Earlier this year, Sony Pictures Classics released that film, To Rome With Love, on DVD and Blu-ray. The movie is composed of four concurrent but not interlocking stories all taking place in The Eternal City. There is the newlywed faced with questions of fidelity receiving advice from a ghostly mentor who may or may not be his future-self, the nebbish country mouse whose relatives mistake a prostitute for his prudent wife, the unexceptional nobody who wakes up to a fawning gaggle of paparrazi inexplicably treating him like an A-list celebrity, and the crotchety mortician who proves to be the world’s greatest opera singer—as long as he’s in the shower.

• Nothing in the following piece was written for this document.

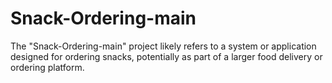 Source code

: # Snack-Ordering-main
The "Snack-Ordering-main" project likely refers to a system or application designed for ordering snacks, potentially as part of a larger food delivery or ordering platform.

Because Allen crosscuts back and forth between the different tales, it isn’t fair to call these vignettes, but the effect is something like an anthology film with only one director. To that extent it may be the most transparent of all Woody films, representing a pastiche of ideas probably jotted down over the past forty years on those bits of paper and recently rescued from the anonymity of said pile. In fact, Allen relays the exact premise of the man who can sing opera only in the shower while talking casually about himself in this Q&A with Time Magazine, three years before the movie’s release. For another example, one may notice more than a passing resemblance to the plot of Midnight In Paris in this routine from Woody’s mid 60’s Stand-Up career. While To Rome With Love doesn’t try for the emotional depth of films like Hannah And Her Sisters (1986) or Manhattan (1979) it does showcase a returned interest to both the magical realism of masterpieces like Purple Rose of Cairo (1985) and Deconstructing Harry (1996) and the irreverent premise based comedy that marked his groundbreaking stand-up work in the days when most comics just wanted to be the next Lenny Bruce.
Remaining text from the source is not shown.